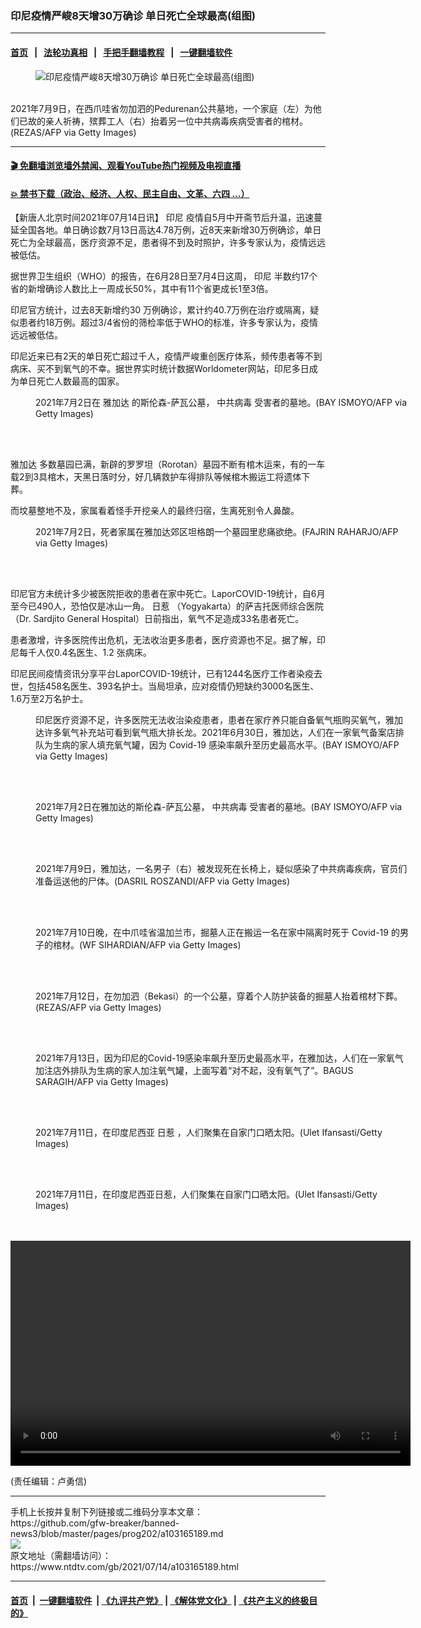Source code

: ### 印尼疫情严峻8天增30万确诊 单日死亡全球最高(组图)
------------------------

#### [首页](https://github.com/gfw-breaker/banned-news3/blob/master/README.md) &nbsp;&nbsp;|&nbsp;&nbsp; [法轮功真相](https://github.com/begood0513/basic/blob/master/README.md)  &nbsp;&nbsp;|&nbsp;&nbsp; [手把手翻墙教程](https://github.com/gfw-breaker/guides/wiki)  &nbsp;&nbsp;|&nbsp;&nbsp; [一键翻墙软件](https://github.com/gfw-breaker/nogfw/blob/master/README.md)  



<div><div class="featured_image">
 <figure>
  <img alt="印尼疫情严峻8天增30万确诊 单日死亡全球最高(组图)" src="https://i.ntdtv.com/assets/uploads/2021/07/GettyImages-1233884551-800x450.jpg"/>
 </figure><br/>
 <span class="caption">
  2021年7月9日，在西爪哇省勿加泗的Pedurenan公共墓地，一个家庭（左）为他们已故的亲人祈祷，殡葬工人（右）抬着另一位中共病毒疾病受害者的棺材。(REZAS/AFP via Getty Images)
 </span>
</div>
</div><hr/>

#### [ 🎬  免翻墙浏览墙外禁闻、观看YouTube热门视频及电视直播](https://github.com/gfw-breaker/HelloWorld)

#### [ 💥  禁书下载（政治、经济、人权、民主自由、文革、六四 ...）](https://github.com/gfw-breaker/books/blob/master/README.md)

<div><div class="post_content" itemprop="articleBody">
 <p>
  【新唐人北京时间2021年07月14日讯】
  <ok href="https://www.ntdtv.com/gb/印尼.htm">
   印尼
  </ok>
  疫情自5月中开斋节后升温，迅速蔓延全国各地。单日确诊数7月13日高达4.78万例，近8天来新增30万例确诊，单日死亡为全球最高，医疗资源不足，患者得不到及时照护，许多专家认为，疫情远远被低估。
 </p>
 <p>
  据世界卫生组织（WHO）的报告，在6月28日至7月4日这周，
  <ok href="https://www.ntdtv.com/gb/印尼.htm">
   印尼
  </ok>
  半数约17个省的新增确诊人数比上一周成长50%，其中有11个省更成长1至3倍。
 </p>
 <p>
  印尼官方统计，过去8天新增约30 万例确诊，累计约40.7万例在治疗或隔离，疑似患者约18万例。超过3/4省份的筛检率低于WHO的标准，许多专家认为，疫情远远被低估。
 </p>
 <p>
  印尼近来已有2天的单日死亡超过千人，疫情严峻重创医疗体系，频传患者等不到病床、买不到氧气的不幸。据世界实时统计数据Worldometer网站，印尼多日成为单日死亡人数最高的国家。
 </p>
 <figure class="wp-caption alignnone" id="attachment_103165195" style="width: 600px">
  <img alt="" class="size-medium wp-image-103165195" src="https://i.ntdtv.com/assets/uploads/2021/07/GettyImages-1233763208-600x900.jpg">
   <br/><figcaption class="wp-caption-text">
    2021年7月2日在
    <ok href="https://www.ntdtv.com/gb/雅加达.htm">
     雅加达
    </ok>
    的斯伦森-萨瓦公墓，
    <ok href="https://www.ntdtv.com/gb/中共病毒.htm">
     中共病毒
    </ok>
    受害者的墓地。(BAY ISMOYO/AFP via Getty Images)
   </figcaption><br/>
  </img>
 </figure><br/>
 <p>
  <ok href="https://www.ntdtv.com/gb/雅加达.htm">
   雅加达
  </ok>
  多数墓园已满，新辟的罗罗坦（Rorotan）墓园不断有棺木运来，有的一车载2到3具棺木，天黑日落时分，好几辆救护车得排队等候棺木搬运工将遗体下葬。
 </p>
 <p>
  而坟墓整地不及，家属看着怪手开挖亲人的最终归宿，生离死别令人鼻酸。
 </p>
 <figure class="wp-caption alignnone" id="attachment_103165194" style="width: 600px">
  <img alt="" class="size-medium wp-image-103165194" src="https://i.ntdtv.com/assets/uploads/2021/07/GettyImages-1233765316-600x400.jpg">
   <br/><figcaption class="wp-caption-text">
    2021年7月2日，死者家属在雅加达郊区坦格朗一个墓园里悲痛欲绝。(FAJRIN RAHARJO/AFP via Getty Images)
   </figcaption><br/>
  </img>
 </figure><br/>
 <p>
  印尼官方未统计多少被医院拒收的患者在家中死亡。LaporCOVID-19统计，自6月至今已490人，恐怕仅是冰山一角。
  <ok href="https://www.ntdtv.com/gb/日惹.htm">
   日惹
  </ok>
  （Yogyakarta）的萨吉托医师综合医院（Dr. Sardjito General Hospital）日前指出，氧气不足造成33名患者死亡。
 </p>
 <p>
  患者激增，许多医院传出危机，无法收治更多患者，医疗资源也不足。据了解，印尼每千人仅0.4名医生、1.2 张病床。
 </p>
 <p>
  印尼民间疫情资讯分享平台LaporCOVID-19统计，已有1244名医疗工作者染疫去世，包括458名医生、393名护士。当局坦承，应对疫情仍短缺约3000名医生、1.6万至2万名护士。
 </p>
 <figure class="wp-caption alignnone" id="attachment_103165197" style="width: 600px">
  <img alt="" class="size-medium wp-image-103165197" src="https://i.ntdtv.com/assets/uploads/2021/07/GettyImages-1233728115-600x400.jpg"/>
  <br/><figcaption class="wp-caption-text">
   印尼医疗资源不足，许多医院无法收治染疫患者，患者在家疗养只能自备氧气瓶购买氧气，雅加达许多氧气补充站可看到氧气瓶大排长龙。2021年6月30日，雅加达，人们在一家氧气备案店排队为生病的家人填充氧气罐，因为
   <ok href="https://www.ntdtv.com/gb/covid-19.htm">
    Covid-19
   </ok>
   感染率飙升至历史最高水平。(BAY ISMOYO/AFP via Getty Images)
  </figcaption><br/>
 </figure><br/>
 <figure class="wp-caption alignnone" id="attachment_103165196" style="width: 600px">
  <img alt="" class="size-medium wp-image-103165196" src="https://i.ntdtv.com/assets/uploads/2021/07/GettyImages-1233763209-600x400.jpg"/>
  <br/><figcaption class="wp-caption-text">
   2021年7月2日在雅加达的斯伦森-萨瓦公墓，
   <ok href="https://www.ntdtv.com/gb/中共病毒.htm">
    中共病毒
   </ok>
   受害者的墓地。(BAY ISMOYO/AFP via Getty Images)
  </figcaption><br/>
 </figure><br/>
 <figure class="wp-caption alignnone" id="attachment_103165210" style="width: 600px">
  <img alt="" class="size-medium wp-image-103165210" src="https://i.ntdtv.com/assets/uploads/2021/07/GettyImages-1233888404-600x400.jpg"/>
  <br/><figcaption class="wp-caption-text">
   2021年7月9日，雅加达，一名男子（右）被发现死在长椅上，疑似感染了中共病毒疾病，官员们准备运送他的尸体。(DASRIL ROSZANDI/AFP via Getty Images)
  </figcaption><br/>
 </figure><br/>
 <figure class="wp-caption alignnone" id="attachment_103165203" style="width: 600px">
  <img alt="" class="size-medium wp-image-103165203" src="https://i.ntdtv.com/assets/uploads/2021/07/GettyImages-1233914370-600x400.jpg"/>
  <br/><figcaption class="wp-caption-text">
   2021年7月10日晚，在中爪哇省温加兰市，掘墓人正在搬运一名在家中隔离时死于
   <ok href="https://www.ntdtv.com/gb/covid-19.htm">
    Covid-19
   </ok>
   的男子的棺材。(WF SIHARDIAN/AFP via Getty Images)
  </figcaption><br/>
 </figure><br/>
 <figure class="wp-caption alignnone" id="attachment_103165202" style="width: 600px">
  <img alt="" class="size-medium wp-image-103165202" src="https://i.ntdtv.com/assets/uploads/2021/07/GettyImages-1233940482-600x401.jpg"/>
  <br/><figcaption class="wp-caption-text">
   2021年7月12日，在勿加泗（Bekasi）的一个公墓，穿着个人防护装备的掘墓人抬着棺材下葬。(REZAS/AFP via Getty Images)
  </figcaption><br/>
 </figure><br/>
 <figure class="wp-caption alignnone" id="attachment_103165199" style="width: 600px">
  <img alt="" class="size-medium wp-image-103165199" src="https://i.ntdtv.com/assets/uploads/2021/07/GettyImages-1233954425-600x400.jpg"/>
  <br/><figcaption class="wp-caption-text">
   2021年7月13日，因为印尼的Covid-19感染率飙升至历史最高水平，在雅加达，人们在一家氧气加注店外排队为生病的家人加注氧气罐，上面写着“对不起，没有氧气了”。BAGUS SARAGIH/AFP via Getty Images)
  </figcaption><br/>
 </figure><br/>
 <figure class="wp-caption alignnone" id="attachment_103165204" style="width: 600px">
  <img alt="" class="size-medium wp-image-103165204" src="https://i.ntdtv.com/assets/uploads/2021/07/GettyImages-1233915482-600x400.jpg"/>
  <br/><figcaption class="wp-caption-text">
   2021年7月11日，在印度尼西亚
   <ok href="https://www.ntdtv.com/gb/日惹.htm">
    日惹
   </ok>
   ，人们聚集在自家门口晒太阳。(Ulet Ifansasti/Getty Images)
  </figcaption><br/>
 </figure><br/>
 <figure class="wp-caption alignnone" id="attachment_103165205" style="width: 600px">
  <img alt="" class="size-medium wp-image-103165205" src="https://i.ntdtv.com/assets/uploads/2021/07/GettyImages-1233915691-600x400.jpg"/>
  <br/><figcaption class="wp-caption-text">
   2021年7月11日，在印度尼西亚日惹，人们聚集在自家门口晒太阳。(Ulet Ifansasti/Getty Images)
  </figcaption><br/>
 </figure><br/>
 <div class="video_fit_container">
 </div>
 <div class="video_fit_container">
  <div class="wp-video" style="width: 640px;">
   <!--[if lt IE 9]><script>document.createElement('video');</script><![endif]-->
   <video class="ntd-video-wrap" controls="controls" height="360" id="video-103165189-1" preload="metadata" width="640">
    <source src="https://asset2.ntdtv.com.tw/public/uploads/assets/2021/07/12/2021-07-12-60ec3658b6c00.mp4?_=1" type="video/mp4"/>
    <ok href="https://asset2.ntdtv.com.tw/public/uploads/assets/2021/07/12/2021-07-12-60ec3658b6c00.mp4">
     https://asset2.ntdtv.com.tw/public/uploads/assets/2021/07/12/2021-07-12-60ec3658b6c00.mp4
    </ok>
   </video>
  </div>
 </div>
 <p>
  (责任编辑：卢勇信)
 </p>
 <div class="single_ad">
 </div>
</div>
</div>
<hr/>
手机上长按并复制下列链接或二维码分享本文章：<br/>
https://github.com/gfw-breaker/banned-news3/blob/master/pages/prog202/a103165189.md <br/>
<a href='https://github.com/gfw-breaker/banned-news3/blob/master/pages/prog202/a103165189.md'><img src='https://github.com/gfw-breaker/banned-news3/blob/master/pages/prog202/a103165189.md.png'/></a> <br/>
原文地址（需翻墙访问）：https://www.ntdtv.com/gb/2021/07/14/a103165189.html


------------------------
#### [首页](https://github.com/gfw-breaker/banned-news3/blob/master/README.md) &nbsp;|&nbsp; [一键翻墙软件](https://github.com/gfw-breaker/nogfw/blob/master/README.md) &nbsp;| [《九评共产党》](https://github.com/gfw-breaker/9ping.md/blob/master/README.md#九评之一评共产党是什么) | [《解体党文化》](https://github.com/gfw-breaker/jtdwh.md/blob/master/README.md) | [《共产主义的终极目的》](https://github.com/gfw-breaker/gczydzjmd.md/blob/master/README.md)


<img src='http://gfw-breaker.win/banned-news3/pages/prog202/a103165189.md' width='0px' height='0px'/>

- - - - -

What is being asked:
Scan the data above. Return every line with "单日死亡全球最高" in it.

Task response:
: ### 印尼疫情严峻8天增30万确诊 单日死亡全球最高(组图)
  <img alt="印尼疫情严峻8天增30万确诊 单日死亡全球最高(组图)" src="https://i.ntdtv.com/assets/uploads/2021/07/GettyImages-1233884551-800x450.jpg"/>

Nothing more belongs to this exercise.